Exercise:
Within the records, find every line that includes the word "Tana" and copy it.

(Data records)
#####
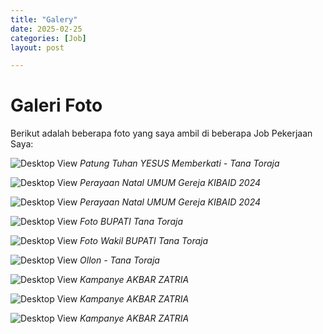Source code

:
 ```yaml
---
title: "Galery"
date: 2025-02-25
categories: [Job]
layout: post

---
```


# Galeri Foto

Berikut adalah beberapa foto yang saya ambil di beberapa Job Pekerjaan Saya:

![Desktop View](/assets/img/patung.jpg)
*Patung Tuhan YESUS Memberkati - Tana Toraja* 

![Desktop View](/assets/img/RAR02755.jpg)
*Perayaan Natal UMUM Gereja KIBAID 2024* 

![Desktop View](/assets/img/RAR01096.jpg)
*Perayaan Natal UMUM Gereja KIBAID 2024* 

![Desktop View](/assets/img/IMG_7743-2.jpg)
*Foto BUPATI Tana Toraja*

![Desktop View](/assets/img/IMG_7744-2.jpg)
*Foto Wakil BUPATI Tana Toraja*

![Desktop View](/assets/img/IMG_5203.png)
*Ollon - Tana Toraja*

![Desktop View](/assets/img/IMG_1252.jpg)
*Kampanye AKBAR ZATRIA* 

![Desktop View](/assets/img/IMG_1354.jpg)
*Kampanye AKBAR ZATRIA* 

![Desktop View](/assets/img/IMG_7041.jpg)
*Kampanye AKBAR ZATRIA*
#####
Completed task:
*Patung Tuhan YESUS Memberkati - Tana Toraja* 
*Foto BUPATI Tana Toraja*
*Foto Wakil BUPATI Tana Toraja*
*Ollon - Tana Toraja*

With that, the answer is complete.